The National Assembly and Seoul City have teamed up to introduce a bill that restricts the dual business operations of local government-registered lend companies. This measure is aimed at preventing lend companies from causing financial accidents due to excessive side businesses. The legislation was prepared following the PS Financial incident, which resulted in losses amounting to approximately 260 billion won due to a Ponzi scheme (multi-level financial fraud) perpetrated by a lend company.
On the 14th, according to the status of legislation in the National Assembly, Representative Jo Eun-hee of the People Power Party proposed an amendment to the lend business law containing such provisions. The amendment includes a requirement to restrict dual business operations if a lend company engages in activities that cause conflicts of interest or violate public welfare. While specific industries will be determined through future enforcement decrees, among the types of dual businesses cited by relevant authorities are multi-level marketing and entertainment establishments.

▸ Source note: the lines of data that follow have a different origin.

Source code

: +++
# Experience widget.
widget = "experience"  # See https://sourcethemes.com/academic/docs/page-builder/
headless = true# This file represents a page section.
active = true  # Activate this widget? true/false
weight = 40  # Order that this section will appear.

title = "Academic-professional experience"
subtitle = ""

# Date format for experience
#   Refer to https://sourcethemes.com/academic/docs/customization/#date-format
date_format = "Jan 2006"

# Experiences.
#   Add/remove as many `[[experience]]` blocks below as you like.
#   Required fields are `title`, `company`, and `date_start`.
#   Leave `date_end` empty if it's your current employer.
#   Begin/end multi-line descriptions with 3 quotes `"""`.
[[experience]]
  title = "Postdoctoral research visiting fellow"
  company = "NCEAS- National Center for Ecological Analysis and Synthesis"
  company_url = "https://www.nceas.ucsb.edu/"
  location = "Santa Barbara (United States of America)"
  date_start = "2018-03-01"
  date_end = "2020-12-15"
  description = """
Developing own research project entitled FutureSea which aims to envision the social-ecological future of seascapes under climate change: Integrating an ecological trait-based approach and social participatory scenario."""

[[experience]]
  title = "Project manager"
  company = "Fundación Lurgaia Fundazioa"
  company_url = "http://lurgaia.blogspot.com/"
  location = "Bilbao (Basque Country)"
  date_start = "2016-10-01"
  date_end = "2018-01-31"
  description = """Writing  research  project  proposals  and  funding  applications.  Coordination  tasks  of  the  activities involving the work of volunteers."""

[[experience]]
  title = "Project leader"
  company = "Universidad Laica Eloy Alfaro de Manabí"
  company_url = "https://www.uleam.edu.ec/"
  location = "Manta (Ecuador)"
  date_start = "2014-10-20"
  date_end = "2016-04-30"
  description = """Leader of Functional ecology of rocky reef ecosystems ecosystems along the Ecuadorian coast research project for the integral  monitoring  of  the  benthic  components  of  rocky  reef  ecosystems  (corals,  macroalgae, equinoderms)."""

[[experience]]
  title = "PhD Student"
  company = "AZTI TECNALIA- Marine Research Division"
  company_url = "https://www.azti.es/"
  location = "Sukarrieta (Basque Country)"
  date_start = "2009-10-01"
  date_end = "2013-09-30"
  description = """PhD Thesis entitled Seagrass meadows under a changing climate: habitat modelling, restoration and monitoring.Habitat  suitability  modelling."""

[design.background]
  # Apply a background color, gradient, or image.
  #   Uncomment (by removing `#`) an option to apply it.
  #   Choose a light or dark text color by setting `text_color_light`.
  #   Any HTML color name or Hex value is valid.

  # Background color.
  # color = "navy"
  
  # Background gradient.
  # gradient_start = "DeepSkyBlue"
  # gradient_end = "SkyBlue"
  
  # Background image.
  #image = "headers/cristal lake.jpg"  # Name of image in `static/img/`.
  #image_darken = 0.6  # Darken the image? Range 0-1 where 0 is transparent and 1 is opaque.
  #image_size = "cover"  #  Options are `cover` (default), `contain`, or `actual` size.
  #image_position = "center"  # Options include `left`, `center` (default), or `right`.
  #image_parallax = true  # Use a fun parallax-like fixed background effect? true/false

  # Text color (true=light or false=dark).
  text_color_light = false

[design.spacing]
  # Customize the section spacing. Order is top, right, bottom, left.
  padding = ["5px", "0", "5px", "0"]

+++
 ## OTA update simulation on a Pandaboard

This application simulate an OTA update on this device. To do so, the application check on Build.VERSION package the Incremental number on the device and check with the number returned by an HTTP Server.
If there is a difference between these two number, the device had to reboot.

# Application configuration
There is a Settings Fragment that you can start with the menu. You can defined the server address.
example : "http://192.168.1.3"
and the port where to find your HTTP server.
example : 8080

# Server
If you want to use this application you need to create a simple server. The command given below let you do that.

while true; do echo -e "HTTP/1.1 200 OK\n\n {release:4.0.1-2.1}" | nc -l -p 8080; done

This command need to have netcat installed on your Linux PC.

The proposed amendment was based on suggestions made by Seoul City to the National Assembly. While registered lend businesses under the Financial Services Commission have already been subject to dual business restrictions, local government-registered lend companies have not faced such regulations. As local government-registered lend businesses are relatively small in scale, owners often engage in other businesses to make money. Some of these have caused financial accidents or committed public welfare crimes while operating separate businesses in addition to lend operations. In inspections last year, Seoul City uncovered cases where lend companies collected money from customers under the guise of investment funds. Instances of lend companies operating entertainment venues while lending money to employees at those venues at interest rates higher than the legal maximum interest rate (20% annually) were also discovered.
Moreover, the PS Financial incident that surfaced last year further underscored the necessity for restrictions on dual business operations of lend companies. PS Financial, a local government-registered lend company, engaged in similar illegal fundraising activities for seven years until the representative of the company disappeared in December last year, causing investment losses. PS Financial attracted investment by claiming to invest in small and medium-sized enterprise bonds, with current reported losses amounting to around 260 billion won. Although PS Financial was a legitimate company registered in Gangnam District, no significant action was taken against it during its investment activities due to the lack of existing dual business restrictions for local government-registered lend companies.
The National Assembly and Seoul City believe that establishing a legal basis for restrictions on dual business operations will enable more active management and supervision by local governments. This is because local governments will be able to impose fines on lend companies that violate dual business regulations or revoke their lending qualifications. A Seoul City official noted, "After the PS Financial incident came to light last year, we concluded that it is necessary to enhance the management and supervisory authority of local governments and actively suggested this legislation to the National Assembly." The official added, "If the bill passes, monitoring lend companies in the jurisdiction will become easier, and the potential for crime is expected to decrease."
Representative Jo Eun-hee emphasized, "The gaps in the management and supervision by local governments inevitably lead to harm for ordinary citizens," and stated, "We must overhaul the lending management system to prevent harm to citizens from illegal financial activities."